■ **EXERCISE**: Beginning at the first line of the material, output each line exactly until you reach and include the line containing "MATS 201C |". Leave every picture out.
Segment Start: DATA
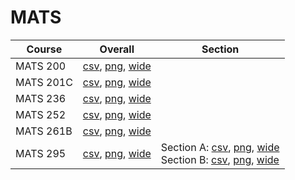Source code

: # MATS

| Course | Overall | Section |
| ------ | ------- | ------- |
| MATS 200 | [csv](https://github.com/UCSD-Historical-Enrollment-Data/2024Spring/blob/main/overall/MATS%20200.csv), [png](https://raw.githubusercontent.com/UCSD-Historical-Enrollment-Data/2024Spring/main/plot_overall/MATS%20200.png), [wide](https://raw.githubusercontent.com/UCSD-Historical-Enrollment-Data/2024Spring/main/plot_overall_wide/MATS%20200.png) |  |
| MATS 201C | [csv](https://github.com/UCSD-Historical-Enrollment-Data/2024Spring/blob/main/overall/MATS%20201C.csv), [png](https://raw.githubusercontent.com/UCSD-Historical-Enrollment-Data/2024Spring/main/plot_overall/MATS%20201C.png), [wide](https://raw.githubusercontent.com/UCSD-Historical-Enrollment-Data/2024Spring/main/plot_overall_wide/MATS%20201C.png) |  |
| MATS 236 | [csv](https://github.com/UCSD-Historical-Enrollment-Data/2024Spring/blob/main/overall/MATS%20236.csv), [png](https://raw.githubusercontent.com/UCSD-Historical-Enrollment-Data/2024Spring/main/plot_overall/MATS%20236.png), [wide](https://raw.githubusercontent.com/UCSD-Historical-Enrollment-Data/2024Spring/main/plot_overall_wide/MATS%20236.png) |  |
| MATS 252 | [csv](https://github.com/UCSD-Historical-Enrollment-Data/2024Spring/blob/main/overall/MATS%20252.csv), [png](https://raw.githubusercontent.com/UCSD-Historical-Enrollment-Data/2024Spring/main/plot_overall/MATS%20252.png), [wide](https://raw.githubusercontent.com/UCSD-Historical-Enrollment-Data/2024Spring/main/plot_overall_wide/MATS%20252.png) |  |
| MATS 261B | [csv](https://github.com/UCSD-Historical-Enrollment-Data/2024Spring/blob/main/overall/MATS%20261B.csv), [png](https://raw.githubusercontent.com/UCSD-Historical-Enrollment-Data/2024Spring/main/plot_overall/MATS%20261B.png), [wide](https://raw.githubusercontent.com/UCSD-Historical-Enrollment-Data/2024Spring/main/plot_overall_wide/MATS%20261B.png) |  |
| MATS 295 | [csv](https://github.com/UCSD-Historical-Enrollment-Data/2024Spring/blob/main/overall/MATS%20295.csv), [png](https://raw.githubusercontent.com/UCSD-Historical-Enrollment-Data/2024Spring/main/plot_overall/MATS%20295.png), [wide](https://raw.githubusercontent.com/UCSD-Historical-Enrollment-Data/2024Spring/main/plot_overall_wide/MATS%20295.png) | Section A: [csv](https://github.com/UCSD-Historical-Enrollment-Data/2024Spring/blob/main/section/MATS%20295_A.csv), [png](https://raw.githubusercontent.com/UCSD-Historical-Enrollment-Data/2024Spring/main/plot_section/MATS%20295_A.png), [wide](https://raw.githubusercontent.com/UCSD-Historical-Enrollment-Data/2024Spring/main/plot_section_wide/MATS%20295_A.png)<br>Section B: [csv](https://github.com/UCSD-Historical-Enrollment-Data/2024Spring/blob/main/section/MATS%20295_B.csv), [png](https://raw.githubusercontent.com/UCSD-Historical-Enrollment-Data/2024Spring/main/plot_section/MATS%20295_B.png), [wide](https://raw.githubusercontent.com/UCSD-Historical-Enrollment-Data/2024Spring/main/plot_section_wide/MATS%20295_B.png) |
Segment End: DATA
■ **ANSWER BELOW**:
Source code

: # MATS

| Course | Overall | Section |
| ------ | ------- | ------- |
| MATS 200 | [csv](https://github.com/UCSD-Historical-Enrollment-Data/2024Spring/blob/main/overall/MATS%20200.csv), [png](https://raw.githubusercontent.com/UCSD-Historical-Enrollment-Data/2024Spring/main/plot_overall/MATS%20200.png), [wide](https://raw.githubusercontent.com/UCSD-Historical-Enrollment-Data/2024Spring/main/plot_overall_wide/MATS%20200.png) |  |
| MATS 201C | [csv](https://github.com/UCSD-Historical-Enrollment-Data/2024Spring/blob/main/overall/MATS%20201C.csv), [png](https://raw.githubusercontent.com/UCSD-Historical-Enrollment-Data/2024Spring/main/plot_overall/MATS%20201C.png), [wide](https://raw.githubusercontent.com/UCSD-Historical-Enrollment-Data/2024Spring/main/plot_overall_wide/MATS%20201C.png) |  |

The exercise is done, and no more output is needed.